Sulla paventata chiusura di alcuni punti nascite in Sicilia – tra i quali il reparto dell’Ospedale Giglio di Cefalù – discussa ieri nell’ambito dei lavori della VI Commissione Sanità dell’Assemblea Regionale Siciliana, si registra l’intervento di Carolina Varchi ed Ella Bucalo deputate di Fratelli d’Italia al parlamento nazionale.
“La collega parlamentare regionale di FdI Elvira Amata intervenuta oggi in Commissione ha sottolineato la necessità di non procedere alla chiusura – affermano – che noi condividiamo in pieno”.
Una posizione ribadita dinanzi agli amministratori del comprensorio madonita del Distretto 33, al sindaco di Cefalù Rosario Lapunzina, intervenuto in vece dell’intero Distretto 33 delle Madonie, dei Comuni del comprensorio dei Nebrodi e del direttore generale della “Fondazione Istituto Giuseppe Giglio” del nosocomio Giovanni Albano.

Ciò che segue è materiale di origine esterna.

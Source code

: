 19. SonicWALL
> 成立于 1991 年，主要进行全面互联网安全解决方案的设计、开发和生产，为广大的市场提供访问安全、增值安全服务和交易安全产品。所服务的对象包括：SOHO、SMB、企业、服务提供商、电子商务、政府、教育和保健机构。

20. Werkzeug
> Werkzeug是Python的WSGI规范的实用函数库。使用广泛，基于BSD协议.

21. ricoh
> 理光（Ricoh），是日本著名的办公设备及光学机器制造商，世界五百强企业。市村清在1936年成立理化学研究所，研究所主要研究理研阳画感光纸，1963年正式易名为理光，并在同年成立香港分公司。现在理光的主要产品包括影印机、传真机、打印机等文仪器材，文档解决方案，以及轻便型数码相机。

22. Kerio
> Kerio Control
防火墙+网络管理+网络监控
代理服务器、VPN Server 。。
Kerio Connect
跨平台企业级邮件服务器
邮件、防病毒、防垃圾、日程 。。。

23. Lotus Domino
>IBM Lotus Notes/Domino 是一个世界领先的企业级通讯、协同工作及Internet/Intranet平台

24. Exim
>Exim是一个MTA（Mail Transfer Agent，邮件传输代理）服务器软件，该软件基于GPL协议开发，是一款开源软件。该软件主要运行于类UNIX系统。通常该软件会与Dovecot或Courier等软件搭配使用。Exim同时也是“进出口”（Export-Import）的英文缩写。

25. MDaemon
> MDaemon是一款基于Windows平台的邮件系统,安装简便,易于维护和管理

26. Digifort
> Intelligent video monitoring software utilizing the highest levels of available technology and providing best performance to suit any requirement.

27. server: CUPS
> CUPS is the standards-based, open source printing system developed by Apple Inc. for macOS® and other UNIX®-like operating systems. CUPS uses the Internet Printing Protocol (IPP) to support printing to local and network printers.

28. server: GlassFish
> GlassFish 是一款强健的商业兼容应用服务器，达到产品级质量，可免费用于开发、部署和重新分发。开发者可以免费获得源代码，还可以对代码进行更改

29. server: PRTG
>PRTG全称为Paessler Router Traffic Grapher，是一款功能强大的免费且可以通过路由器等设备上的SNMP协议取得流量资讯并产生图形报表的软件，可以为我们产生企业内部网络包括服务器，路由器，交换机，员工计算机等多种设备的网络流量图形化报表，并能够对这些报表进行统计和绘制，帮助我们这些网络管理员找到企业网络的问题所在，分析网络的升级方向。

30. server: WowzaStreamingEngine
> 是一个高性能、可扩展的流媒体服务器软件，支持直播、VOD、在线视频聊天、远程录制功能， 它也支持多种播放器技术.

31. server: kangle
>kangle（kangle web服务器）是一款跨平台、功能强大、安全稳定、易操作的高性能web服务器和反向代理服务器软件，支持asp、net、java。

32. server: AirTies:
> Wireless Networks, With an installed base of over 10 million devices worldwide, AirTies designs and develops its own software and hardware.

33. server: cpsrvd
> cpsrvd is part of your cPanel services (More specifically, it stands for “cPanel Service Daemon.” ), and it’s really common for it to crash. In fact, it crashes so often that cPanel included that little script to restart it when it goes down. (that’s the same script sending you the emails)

Nello specifico, le tre esponenti di Fratelli d’Italia sostengono che sia necessario un intervento normativo per adattare il requisito dei cinquecento parti richiesti, limite ormai troppo gravoso, per considerare necessario un presidio di natalità.

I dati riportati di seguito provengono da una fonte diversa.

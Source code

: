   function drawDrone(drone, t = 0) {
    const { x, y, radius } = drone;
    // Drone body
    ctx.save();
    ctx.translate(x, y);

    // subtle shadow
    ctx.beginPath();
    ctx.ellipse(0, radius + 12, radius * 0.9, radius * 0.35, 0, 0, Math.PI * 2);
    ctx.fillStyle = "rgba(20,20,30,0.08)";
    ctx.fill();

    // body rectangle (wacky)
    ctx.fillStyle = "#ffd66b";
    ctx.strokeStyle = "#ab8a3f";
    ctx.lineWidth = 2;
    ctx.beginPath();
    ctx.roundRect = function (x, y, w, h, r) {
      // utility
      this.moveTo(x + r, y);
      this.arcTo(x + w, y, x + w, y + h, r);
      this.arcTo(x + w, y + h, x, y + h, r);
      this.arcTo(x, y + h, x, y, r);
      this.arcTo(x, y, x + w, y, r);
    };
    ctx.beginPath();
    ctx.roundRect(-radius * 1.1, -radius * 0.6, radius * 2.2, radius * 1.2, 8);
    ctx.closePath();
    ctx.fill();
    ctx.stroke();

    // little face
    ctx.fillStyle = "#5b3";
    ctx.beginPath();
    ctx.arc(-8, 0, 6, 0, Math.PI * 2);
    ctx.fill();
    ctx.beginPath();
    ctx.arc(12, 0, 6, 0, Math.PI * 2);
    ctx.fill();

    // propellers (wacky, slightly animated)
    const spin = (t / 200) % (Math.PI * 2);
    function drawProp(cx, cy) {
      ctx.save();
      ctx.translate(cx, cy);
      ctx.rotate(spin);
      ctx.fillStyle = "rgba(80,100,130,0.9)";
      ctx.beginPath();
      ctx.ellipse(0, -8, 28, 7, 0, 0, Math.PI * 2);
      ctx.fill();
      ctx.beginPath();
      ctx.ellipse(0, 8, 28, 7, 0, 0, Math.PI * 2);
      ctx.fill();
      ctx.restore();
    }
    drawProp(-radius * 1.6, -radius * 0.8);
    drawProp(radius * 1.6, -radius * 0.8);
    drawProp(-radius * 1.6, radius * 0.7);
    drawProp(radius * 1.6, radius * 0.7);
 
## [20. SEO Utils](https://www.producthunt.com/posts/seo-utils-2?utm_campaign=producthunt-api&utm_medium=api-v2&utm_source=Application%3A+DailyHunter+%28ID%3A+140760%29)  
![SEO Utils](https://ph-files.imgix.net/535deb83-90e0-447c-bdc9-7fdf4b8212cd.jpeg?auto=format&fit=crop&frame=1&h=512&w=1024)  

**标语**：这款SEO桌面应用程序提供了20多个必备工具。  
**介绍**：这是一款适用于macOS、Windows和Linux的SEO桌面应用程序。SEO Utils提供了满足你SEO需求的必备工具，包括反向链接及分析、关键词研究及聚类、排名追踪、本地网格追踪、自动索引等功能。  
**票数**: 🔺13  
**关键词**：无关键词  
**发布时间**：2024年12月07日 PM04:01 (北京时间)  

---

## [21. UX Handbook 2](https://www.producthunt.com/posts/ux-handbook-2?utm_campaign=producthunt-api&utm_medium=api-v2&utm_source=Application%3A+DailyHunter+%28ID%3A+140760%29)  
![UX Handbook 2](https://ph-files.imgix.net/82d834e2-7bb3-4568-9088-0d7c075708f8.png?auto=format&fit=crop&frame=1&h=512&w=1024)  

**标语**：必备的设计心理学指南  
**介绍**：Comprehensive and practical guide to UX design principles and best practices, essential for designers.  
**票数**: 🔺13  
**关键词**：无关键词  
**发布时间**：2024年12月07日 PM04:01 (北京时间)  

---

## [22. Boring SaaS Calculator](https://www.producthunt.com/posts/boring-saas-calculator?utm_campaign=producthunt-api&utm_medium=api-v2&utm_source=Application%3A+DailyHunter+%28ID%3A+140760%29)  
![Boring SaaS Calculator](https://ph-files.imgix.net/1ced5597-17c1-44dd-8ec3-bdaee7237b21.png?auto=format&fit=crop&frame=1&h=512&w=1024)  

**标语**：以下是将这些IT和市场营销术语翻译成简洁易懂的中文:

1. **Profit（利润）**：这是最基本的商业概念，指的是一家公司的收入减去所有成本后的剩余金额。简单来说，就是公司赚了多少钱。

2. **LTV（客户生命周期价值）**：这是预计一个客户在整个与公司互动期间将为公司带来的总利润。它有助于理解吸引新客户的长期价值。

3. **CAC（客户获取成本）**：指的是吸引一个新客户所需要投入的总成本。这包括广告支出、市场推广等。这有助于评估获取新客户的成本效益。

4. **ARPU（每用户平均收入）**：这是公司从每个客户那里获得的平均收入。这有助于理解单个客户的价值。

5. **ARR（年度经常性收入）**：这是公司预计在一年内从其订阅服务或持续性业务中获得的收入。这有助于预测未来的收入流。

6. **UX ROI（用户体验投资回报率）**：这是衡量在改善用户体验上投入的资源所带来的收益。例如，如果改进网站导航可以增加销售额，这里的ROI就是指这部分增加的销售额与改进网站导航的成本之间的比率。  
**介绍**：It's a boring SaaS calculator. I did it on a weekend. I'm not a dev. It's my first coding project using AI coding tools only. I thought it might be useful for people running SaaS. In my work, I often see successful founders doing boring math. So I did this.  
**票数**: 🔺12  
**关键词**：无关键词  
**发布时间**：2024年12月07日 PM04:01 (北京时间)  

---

“Occorre tenere in debita considerazione – affermano Varchi, Amata e Bucalo – alcune tra le principali dinamiche che hanno attraversato la società nel corso degli ultimi decenni, a partire dal ridimensionamento della crescita demografica: un fenomeno che, congiuntamente alla desertificazione di alcune aree periferiche e rurali, alle condizioni orogeografiche del comprensorio, all’atavica assenza di servizi che consentano una mobilità semplice e fluida e all’estrema complessità della situazione infrastrutturale isolana, impone la necessità di rivisitare i parametri attuali e ridurre dunque la soglia minima dei cinquecento parti all’anno”.
Le due parlamentari nazionali, congiuntamente ad Amata, sollecitano una mobilitazione corale ai colleghi di maggioranza e opposizione, rivolgendosi anche alla deputazione dei Cinque Stelle che “proprio nell’attuale ministro della Sanità Giulia Grillo, siciliana pentastellata, ha un interlocutore politico diretto”.

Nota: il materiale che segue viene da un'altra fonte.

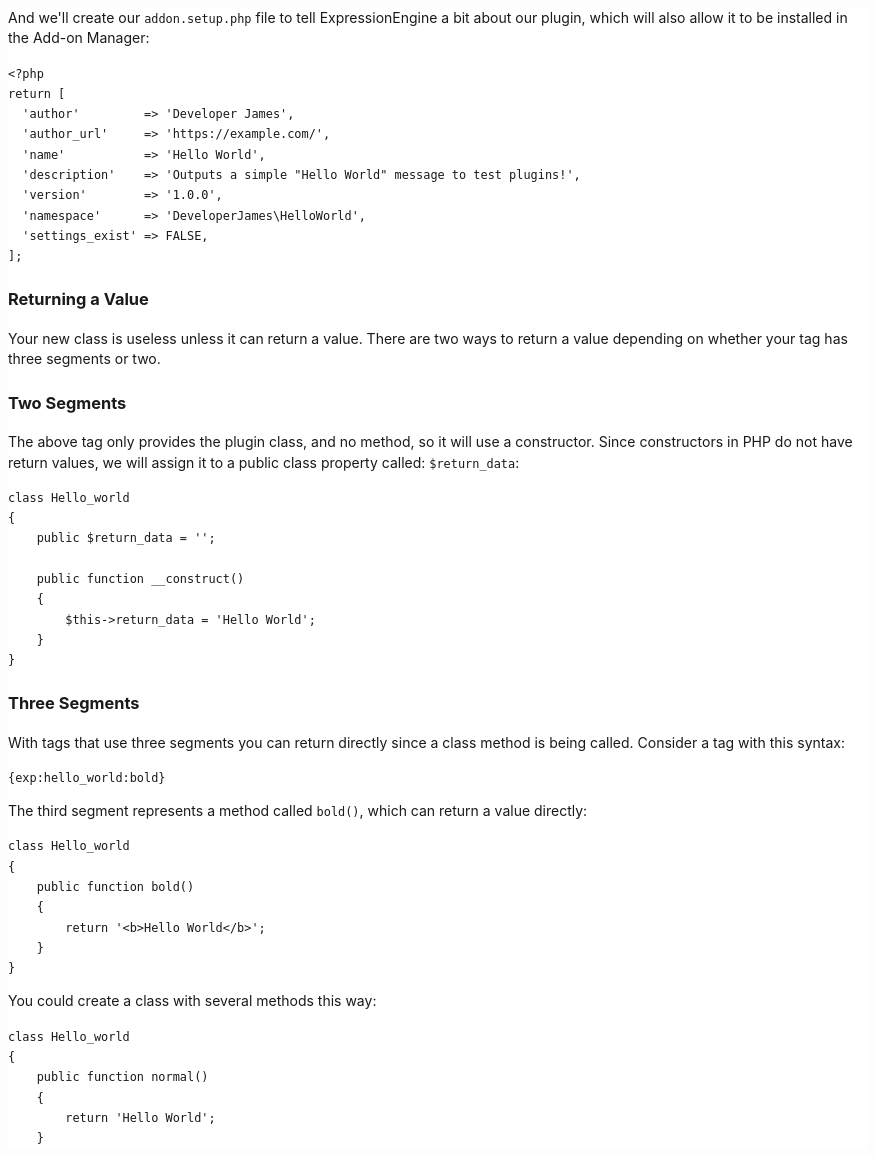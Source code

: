 And we'll create our `addon.setup.php` file to tell ExpressionEngine a bit about our plugin, which will also allow it to be installed in the Add-on Manager:

    <?php
    return [
      'author'         => 'Developer James',
      'author_url'     => 'https://example.com/',
      'name'           => 'Hello World',
      'description'    => 'Outputs a simple "Hello World" message to test plugins!',
      'version'        => '1.0.0',
      'namespace'      => 'DeveloperJames\HelloWorld',
      'settings_exist' => FALSE,
    ];

### Returning a Value

Your new class is useless unless it can return a value. There are two ways to return a value depending on whether your tag has three segments or two.

### Two Segments

The above tag only provides the plugin class, and no method, so it will use a constructor. Since constructors in PHP do not have return values, we will assign it to a public class property called: `$return_data`:

    class Hello_world
    {
        public $return_data = '';

        public function __construct()
        {
            $this->return_data = 'Hello World';
        }
    }

### Three Segments

With tags that use three segments you can return directly since a class method is being called. Consider a tag with this syntax:

    {exp:hello_world:bold}

The third segment represents a method called `bold()`, which can return a value directly:

    class Hello_world
    {
        public function bold()
        {
            return '<b>Hello World</b>';
        }
    }

You could create a class with several methods this way:

    class Hello_world
    {
        public function normal()
        {
            return 'Hello World';
        }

L’invito rivolto a quest’ultima, nello specifico, è “mettere in atto interventi a tutela dei punti nascita esistenti privilegiando la salute e l’incolumità delle partorienti e dei bambini e tenendo conto delle specificità territoriali”, rivedendo inoltre la legge Balduzzi alla luce dei trend di nascita attuali.
“Il limite minimo di cinquecento nascite annue – concludono – non può essere un prerequisito essenziale in considerazione del calo demografico che riguarda non solo la Sicilia ma più in generale il territorio italiano: rifarsi a vecchie stime significherebbe chiudere tutti i punti nascita”.